Records shown START

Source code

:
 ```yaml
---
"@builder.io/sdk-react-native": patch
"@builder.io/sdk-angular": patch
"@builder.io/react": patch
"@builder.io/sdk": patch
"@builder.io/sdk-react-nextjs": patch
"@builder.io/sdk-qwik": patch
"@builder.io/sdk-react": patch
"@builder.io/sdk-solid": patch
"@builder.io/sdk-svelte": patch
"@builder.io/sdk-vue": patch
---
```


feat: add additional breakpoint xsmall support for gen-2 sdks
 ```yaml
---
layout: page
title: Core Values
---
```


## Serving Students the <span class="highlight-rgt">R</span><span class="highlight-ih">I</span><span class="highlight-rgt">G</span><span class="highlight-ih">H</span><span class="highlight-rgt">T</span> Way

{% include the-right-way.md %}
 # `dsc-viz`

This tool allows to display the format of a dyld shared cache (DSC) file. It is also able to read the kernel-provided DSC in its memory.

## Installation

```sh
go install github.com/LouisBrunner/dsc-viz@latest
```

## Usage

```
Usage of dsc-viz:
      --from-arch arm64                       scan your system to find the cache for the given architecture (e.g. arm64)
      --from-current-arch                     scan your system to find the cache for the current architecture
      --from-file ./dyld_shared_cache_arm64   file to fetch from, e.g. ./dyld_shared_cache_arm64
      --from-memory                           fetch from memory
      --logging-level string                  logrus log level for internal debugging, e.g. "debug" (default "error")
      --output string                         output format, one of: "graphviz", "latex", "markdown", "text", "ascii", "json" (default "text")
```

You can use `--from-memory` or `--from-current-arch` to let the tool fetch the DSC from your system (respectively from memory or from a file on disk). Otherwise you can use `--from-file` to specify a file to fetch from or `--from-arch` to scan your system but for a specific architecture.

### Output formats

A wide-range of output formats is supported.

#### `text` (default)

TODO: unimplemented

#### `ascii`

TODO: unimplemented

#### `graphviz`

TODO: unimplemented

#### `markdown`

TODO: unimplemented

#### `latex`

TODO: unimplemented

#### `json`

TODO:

Records shown END

Exercise goal ::
Emit the full listing verbatim.

Solution below ::
Source code

:
 ```yaml
---
"@builder.io/sdk-react-native": patch
"@builder.io/sdk-angular": patch
"@builder.io/react": patch
"@builder.io/sdk": patch
"@builder.io/sdk-react-nextjs": patch
"@builder.io/sdk-qwik": patch
"@builder.io/sdk-react": patch
"@builder.io/sdk-solid": patch
"@builder.io/sdk-svelte": patch
"@builder.io/sdk-vue": patch
---
```


feat: add additional breakpoint xsmall support for gen-2 sdks
 ```yaml
---
layout: page
title: Core Values
---
```


## Serving Students the <span class="highlight-rgt">R</span><span class="highlight-ih">I</span><span class="highlight-rgt">G</span><span class="highlight-ih">H</span><span class="highlight-rgt">T</span> Way

{% include the-right-way.md %}
 # `dsc-viz`

This tool allows to display the format of a dyld shared cache (DSC) file. It is also able to read the kernel-provided DSC in its memory.

## Installation

```sh
go install github.com/LouisBrunner/dsc-viz@latest
```

## Usage

```
Usage of dsc-viz:
      --from-arch arm64                       scan your system to find the cache for the given architecture (e.g. arm64)
      --from-current-arch                     scan your system to find the cache for the current architecture
      --from-file ./dyld_shared_cache_arm64   file to fetch from, e.g. ./dyld_shared_cache_arm64
      --from-memory                           fetch from memory
      --logging-level string                  logrus log level for internal debugging, e.g. "debug" (default "error")
      --output string                         output format, one of: "graphviz", "latex", "markdown", "text", "ascii", "json" (default "text")
```

You can use `--from-memory` or `--from-current-arch` to let the tool fetch the DSC from your system (respectively from memory or from a file on disk). Otherwise you can use `--from-file` to specify a file to fetch from or `--from-arch` to scan your system but for a specific architecture.

### Output formats

A wide-range of output formats is supported.

#### `text` (default)

TODO: unimplemented

#### `ascii`

TODO: unimplemented

#### `graphviz`

TODO: unimplemented

#### `markdown`

TODO: unimplemented

#### `latex`

TODO: unimplemented

#### `json`

TODO:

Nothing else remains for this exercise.